Required action:
Go through the records and tally the lines that include the word "when". The answer is that total alone.

(Extracted records)

★ ★ ★

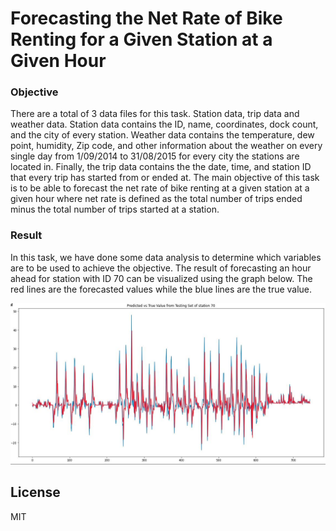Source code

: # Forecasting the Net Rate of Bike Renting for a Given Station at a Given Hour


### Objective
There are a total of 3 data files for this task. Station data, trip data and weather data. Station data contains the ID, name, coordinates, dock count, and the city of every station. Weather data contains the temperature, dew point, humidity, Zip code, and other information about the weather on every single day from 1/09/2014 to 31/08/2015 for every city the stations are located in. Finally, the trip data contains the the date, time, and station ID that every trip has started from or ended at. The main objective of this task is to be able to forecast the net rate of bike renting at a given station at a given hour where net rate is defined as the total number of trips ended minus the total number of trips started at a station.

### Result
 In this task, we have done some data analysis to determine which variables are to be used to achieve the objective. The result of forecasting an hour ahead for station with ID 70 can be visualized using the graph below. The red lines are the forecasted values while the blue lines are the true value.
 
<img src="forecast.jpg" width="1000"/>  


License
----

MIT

★ ★ ★

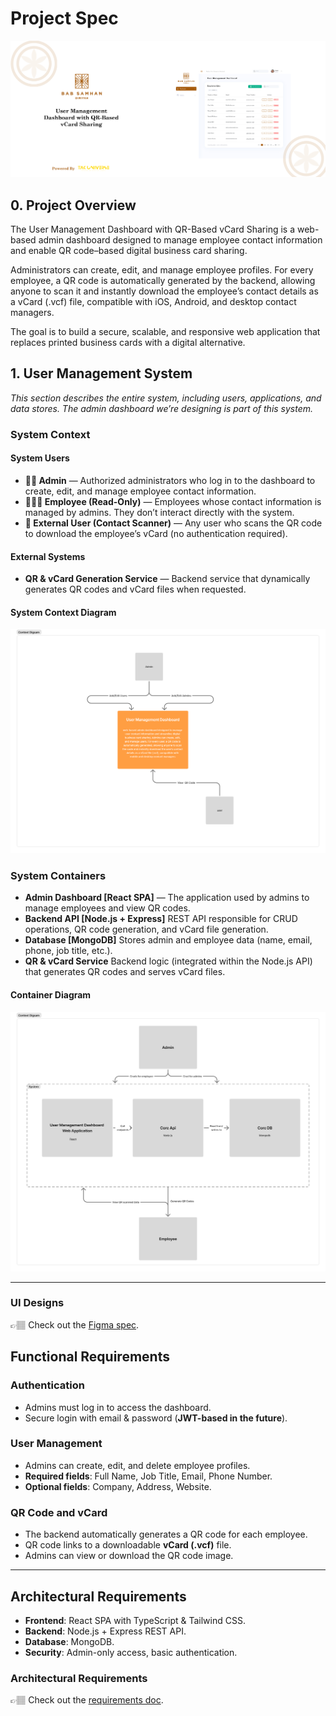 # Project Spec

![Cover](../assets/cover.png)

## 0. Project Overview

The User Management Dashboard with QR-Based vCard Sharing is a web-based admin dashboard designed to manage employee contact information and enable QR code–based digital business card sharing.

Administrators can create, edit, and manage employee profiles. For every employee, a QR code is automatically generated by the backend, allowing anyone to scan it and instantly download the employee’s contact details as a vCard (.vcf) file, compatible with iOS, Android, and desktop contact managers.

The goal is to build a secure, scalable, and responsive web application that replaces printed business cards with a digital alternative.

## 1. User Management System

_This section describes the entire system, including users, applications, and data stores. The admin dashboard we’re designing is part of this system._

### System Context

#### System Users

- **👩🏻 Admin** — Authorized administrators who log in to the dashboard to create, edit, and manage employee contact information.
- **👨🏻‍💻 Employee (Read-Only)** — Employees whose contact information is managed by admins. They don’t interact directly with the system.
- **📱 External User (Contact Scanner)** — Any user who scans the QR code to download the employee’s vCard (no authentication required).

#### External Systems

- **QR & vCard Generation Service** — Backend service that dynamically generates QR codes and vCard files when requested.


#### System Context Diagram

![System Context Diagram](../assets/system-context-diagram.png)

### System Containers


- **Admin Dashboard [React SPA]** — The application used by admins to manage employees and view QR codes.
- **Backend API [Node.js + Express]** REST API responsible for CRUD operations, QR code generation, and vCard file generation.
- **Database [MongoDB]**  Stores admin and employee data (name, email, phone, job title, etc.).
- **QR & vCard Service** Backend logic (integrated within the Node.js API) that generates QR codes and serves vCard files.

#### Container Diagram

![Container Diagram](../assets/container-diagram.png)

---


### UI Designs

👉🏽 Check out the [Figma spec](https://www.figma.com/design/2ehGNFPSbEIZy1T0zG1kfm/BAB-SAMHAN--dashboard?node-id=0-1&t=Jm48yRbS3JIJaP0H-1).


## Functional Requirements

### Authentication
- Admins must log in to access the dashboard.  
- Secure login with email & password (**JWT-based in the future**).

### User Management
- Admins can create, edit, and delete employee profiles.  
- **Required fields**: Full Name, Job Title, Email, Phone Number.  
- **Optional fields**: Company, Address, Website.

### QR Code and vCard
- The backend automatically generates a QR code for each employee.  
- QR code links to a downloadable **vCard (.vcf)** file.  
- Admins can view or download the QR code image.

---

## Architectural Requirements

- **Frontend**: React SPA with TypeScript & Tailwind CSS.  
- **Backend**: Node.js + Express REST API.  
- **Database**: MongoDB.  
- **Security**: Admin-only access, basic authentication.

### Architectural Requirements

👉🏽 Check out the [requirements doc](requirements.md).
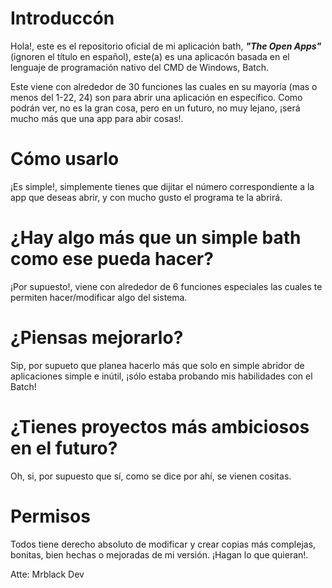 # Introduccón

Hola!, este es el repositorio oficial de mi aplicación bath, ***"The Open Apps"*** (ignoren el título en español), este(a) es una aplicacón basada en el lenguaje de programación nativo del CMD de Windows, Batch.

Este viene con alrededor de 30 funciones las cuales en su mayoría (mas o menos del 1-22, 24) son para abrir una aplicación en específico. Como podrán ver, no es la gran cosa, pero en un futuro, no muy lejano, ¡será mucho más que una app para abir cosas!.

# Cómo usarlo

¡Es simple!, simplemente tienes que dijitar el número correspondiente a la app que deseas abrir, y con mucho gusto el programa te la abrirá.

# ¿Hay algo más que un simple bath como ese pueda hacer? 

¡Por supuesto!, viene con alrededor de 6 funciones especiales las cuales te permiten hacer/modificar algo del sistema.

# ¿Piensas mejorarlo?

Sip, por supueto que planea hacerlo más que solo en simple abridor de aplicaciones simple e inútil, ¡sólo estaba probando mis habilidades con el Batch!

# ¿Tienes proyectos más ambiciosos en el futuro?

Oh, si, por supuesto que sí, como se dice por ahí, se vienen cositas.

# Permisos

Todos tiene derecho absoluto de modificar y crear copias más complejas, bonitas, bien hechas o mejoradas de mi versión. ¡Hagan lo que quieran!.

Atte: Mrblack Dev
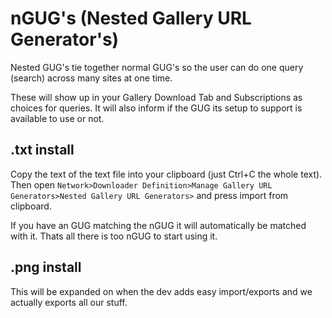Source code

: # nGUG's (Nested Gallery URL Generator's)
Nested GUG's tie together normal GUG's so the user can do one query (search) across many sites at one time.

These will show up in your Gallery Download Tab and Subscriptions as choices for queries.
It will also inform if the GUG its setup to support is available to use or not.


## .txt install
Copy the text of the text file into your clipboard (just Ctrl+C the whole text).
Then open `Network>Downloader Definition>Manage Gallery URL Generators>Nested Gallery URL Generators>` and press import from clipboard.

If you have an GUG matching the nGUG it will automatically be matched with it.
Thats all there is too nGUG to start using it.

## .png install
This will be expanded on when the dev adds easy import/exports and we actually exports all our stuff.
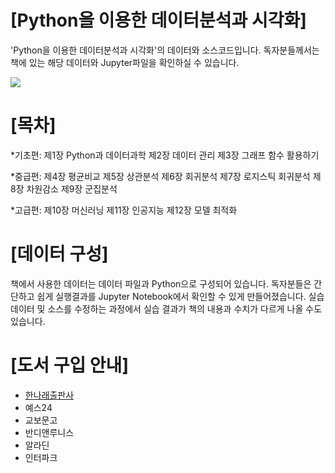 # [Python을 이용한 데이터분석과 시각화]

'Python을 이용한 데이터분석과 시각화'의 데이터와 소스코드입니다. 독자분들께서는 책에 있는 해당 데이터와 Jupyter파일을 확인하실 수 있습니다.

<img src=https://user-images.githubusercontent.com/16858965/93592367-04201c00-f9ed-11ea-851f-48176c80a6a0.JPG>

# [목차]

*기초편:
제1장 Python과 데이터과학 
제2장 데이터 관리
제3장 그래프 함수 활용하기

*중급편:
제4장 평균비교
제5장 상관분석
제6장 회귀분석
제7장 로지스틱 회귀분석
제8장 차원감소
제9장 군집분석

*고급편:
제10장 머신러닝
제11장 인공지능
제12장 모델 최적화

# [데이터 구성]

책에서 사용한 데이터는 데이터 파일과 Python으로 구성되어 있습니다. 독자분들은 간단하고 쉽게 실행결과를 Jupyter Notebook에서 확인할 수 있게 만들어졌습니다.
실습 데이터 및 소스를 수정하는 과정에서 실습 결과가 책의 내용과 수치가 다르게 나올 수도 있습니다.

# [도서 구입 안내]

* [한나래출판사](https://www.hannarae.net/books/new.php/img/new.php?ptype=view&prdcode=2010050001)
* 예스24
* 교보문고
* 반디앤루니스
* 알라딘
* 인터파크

★ ★ ★

Your response:
2